Triggers: Those things that foreseen or unseen come unbidden and in an
instant render my face the appearance of gargoyle worthy of the flying
buttresses of Notre Dame (The cathedral in Paris, not the college in South
Bend, IN)
Yesterday I opened a Christmas Card, and out fell a short
note. You always know the people who
write you cards: the friends, the neighbors, the family and often enough the
insurance agent or employer. They bring
the season’s greetings, the Happy Holidays or Happy New Years and sometimes
even Merry Christmas.
Of course those sentiments fall on the broken hearts of our
family that bravely beat on in a time passing rhythym that marks the day in and
day out of this period of anticipation.
It is so customary for phone calls, like cards and letters, to end with
a seasonal send-off that rings hollow in our heads and then falls like a marble
on broken glass. Each barefoot step on
that glass is a pane. But of course
those aren’t the triggers, those are the anticipated, the tolerated; the things
known to be shared with the best of intentions but said without thought,
feeling or compassion.
How is our season to be Merry or Happy, when the littlest
one who we relied upon for his Joy is not here to bring smiles or initiate laughter? We get that the season is one for Joy and
Peace and Hope and Love; but these are experienced in a completely different
way by us this year. As we fend off the
inanity of thoughtless repetition and seek to engage our fellow humanity in
celebrating the life we get to live; we take a moment here and there to reminisce
a time in the past when we were more whole, more complete, and more alive.

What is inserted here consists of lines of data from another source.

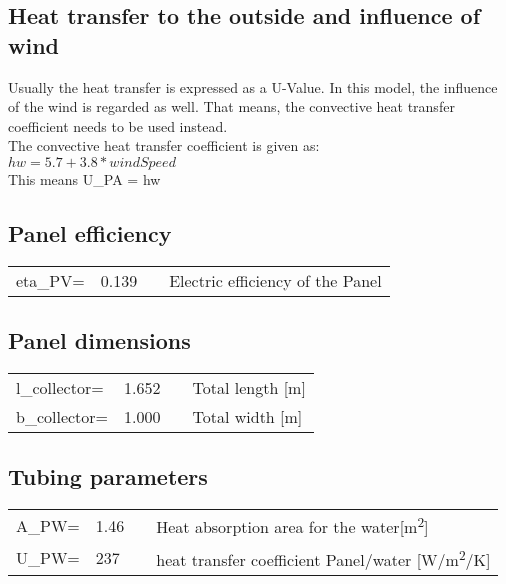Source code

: \subsection{Heat transfer to the outside and influence of wind}
Usually the heat transfer is expressed as a U-Value. In this model, the influence of the wind is regarded as well. That means, the convective heat transfer coefficient needs to be used instead.\\
The convective heat transfer coefficient is given as:\\
$ hw = 5.7 + 3.8*windSpeed  $ \cite{doi:10.1093/ijlct/2.4.359}\\
This means U_PA = hw


\subsection{Panel efficiency}
\begin{tabular}{ l l |c| l}
	eta_PV=	&0.139	&\cite{AnafH-NRG}	&Electric efficiency of the Panel
\end{tabular}


\subsection{Panel dimensions}
\begin{tabular}{ l l |c| l}
	l_collector=	&1.652	&\cite{AnafH-NRG}	&Total length [m]\\
	b_collector=	&1.000	&\cite{AnafH-NRG}	&Total width [m]\\
\end{tabular}


\subsection{Tubing parameters}
\begin{tabular}{ l l |c| l}
	A_PW=	&1.46	&\cite{AnafH-NRG}	       &Heat absorption area for the water[\si{\meter\squared}]\\
	U_PW= 	&237    & \cite{TEngToolB}         &heat transfer coefficient Panel/water [\si[per-mode=symbol]{\watt\per\square\meter\per\kelvin}]\\
\end{tabular}


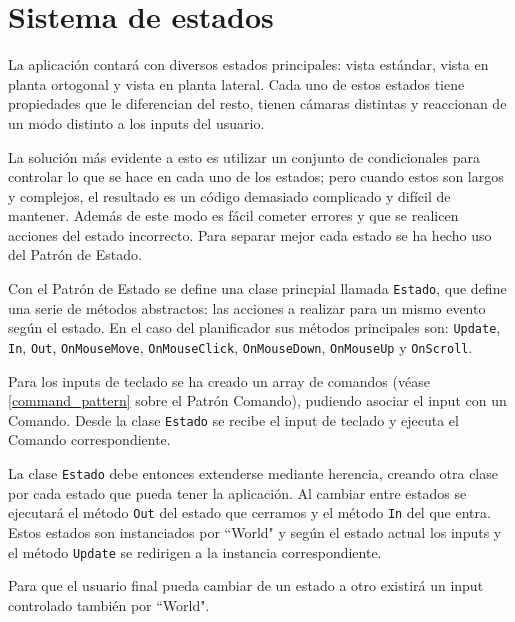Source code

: \section{Sistema de estados}
\label{state_pattern}
La aplicación contará con diversos estados principales: vista estándar, vista en planta ortogonal y vista en planta lateral. Cada uno de estos estados tiene propiedades que le diferencian del resto, tienen cámaras distintas y reaccionan de un modo distinto a los inputs del usuario.

La solución más evidente a esto es utilizar un conjunto de condicionales para controlar lo que se hace en cada uno de los estados; pero cuando estos son largos y complejos, el resultado es un código demasiado complicado y difícil de mantener. Además de este modo es fácil cometer errores y que se realicen acciones del estado incorrecto. Para separar mejor cada estado se ha hecho uso del Patrón de Estado.

Con el Patrón de Estado se define una clase princpial llamada \texttt{Estado}, que define una serie de métodos abstractos: las acciones a realizar para un mismo evento según el estado. En el caso del planificador sus métodos principales son: \texttt{Update}, \texttt{In}, \texttt{Out}, \texttt{OnMouseMove}, \texttt{OnMouseClick}, \texttt{OnMouseDown}, \texttt{OnMouseUp} y \texttt{OnScroll}.

Para los inputs de teclado se ha creado un array de comandos (véase \ref{command_pattern} sobre el Patrón Comando), pudiendo asociar el input con un Comando. Desde la clase \texttt{Estado} se recibe el input de teclado y ejecuta el Comando correspondiente.

La clase \texttt{Estado} debe entonces extenderse mediante herencia, creando otra clase por cada estado que pueda tener la aplicación. Al cambiar entre estados se ejecutará el método \texttt{Out} del estado que cerramos y el método \texttt{In} del que entra. Estos estados son instanciados por ``World" y según el estado actual los inputs y el método \texttt{Update} se redirigen a la instancia correspondiente.

Para que el usuario final pueda cambiar de un estado a otro existirá un input controlado también por ``World".


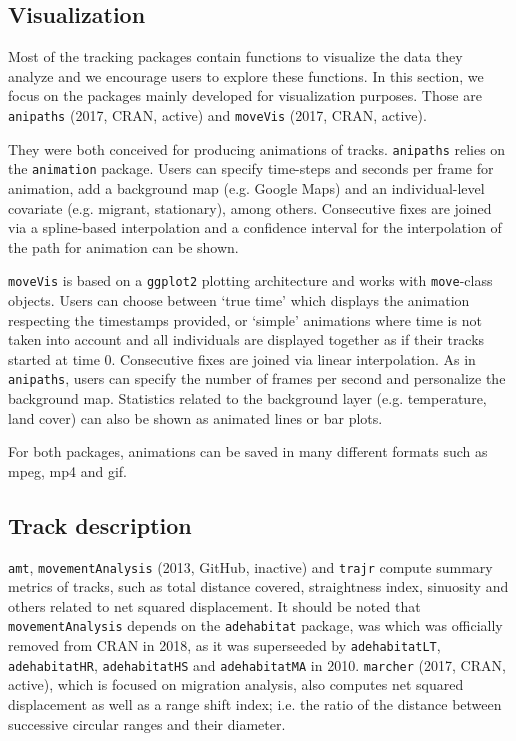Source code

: \documentclass[a4paper,12pt]{article}
\newcommand{\Rpkg}[1]{\texttt{#1}}
\begin{document}
\subsection*{Visualization}

Most of the tracking packages contain functions to visualize the data they analyze and we encourage users to explore these functions. 
In this section, we focus on the packages mainly developed for visualization purposes. Those are \Rpkg{anipaths} (2017, CRAN, active) and \Rpkg{moveVis} (2017, CRAN, active). 

They were both conceived for producing animations of tracks. \Rpkg{anipaths} relies on the \Rpkg{animation} package. Users can specify time-steps and seconds per frame for animation, add a background map (e.g. Google Maps) and an individual-level covariate (e.g. migrant, stationary), among others. Consecutive fixes are joined via a spline-based interpolation and a confidence interval for the interpolation of the path for animation can be shown. 

\Rpkg{moveVis} is based on a \Rpkg{ggplot2} plotting architecture and works with \Rpkg{move}-class objects. Users can choose between `true time' which displays the animation respecting the timestamps provided, or `simple' animations where time is not taken into account and all individuals are displayed together as if their tracks started at time 0. Consecutive fixes are joined via linear interpolation. As in \Rpkg{anipaths}, users can specify the number of frames per second and personalize the background map. Statistics related to the background layer (e.g. temperature, land cover) can also be shown as animated lines or bar plots. 

For both packages, animations can be saved in many different formats such as mpeg, mp4 and gif. 

\subsection*{Track description}

\Rpkg{amt}, \Rpkg{movementAnalysis} (2013, GitHub, inactive) and \Rpkg{trajr} compute summary metrics of tracks, such as total distance covered, straightness index, sinuosity and others related to net squared displacement. It should be noted that \Rpkg{movementAnalysis} depends on the \Rpkg{adehabitat} package, was which was officially removed from CRAN in 2018, as it was superseeded by \Rpkg{adehabitatLT}, \Rpkg{adehabitatHR}, \Rpkg{adehabitatHS} and \Rpkg{adehabitatMA} in 2010. \Rpkg{marcher} (2017, CRAN, active), which is focused on migration analysis, also computes net squared displacement as well as a range shift index; i.e. the ratio of the distance between successive circular ranges and their diameter. 
\end{document}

There are fond memories of loving times and in those
moments, amidst the surreal entertainments of our minds that this is still just
a bad joke, a nightmare, or a negative alternate reality all congeal and take
hold of our mind in a moment of vulnerability that can only be imagined as the thoughts
of a deer as it stares into the headlights of it clearly shortened future. The sadness is like being taken to a place of
utter desolation , a wasteland of loss and brokenness that once held all the
love and life of the world. Here in this
place we are vulnerable.
Our hearts in this desert are like thimbles that hold a
lifetimes allowance of water, who we are has shriveled up into a fetal position
of survival holding onto this thimble of life.
And then comes the trigger, a trip over a blade of grass, or the casual
bump of an elbow by the passing of a stranger.
The disruption from successful survival mode to the desperation of a
spilled thimbleful of life appears in a moment to be a catastrophic and
insurmountable obstacle. A weight so
heavy, that succumbing and fading into the burying sand seems more preferable
than continuing to move forward.
I had a friend in college who told me the most incredible
story that until recently I could not believe.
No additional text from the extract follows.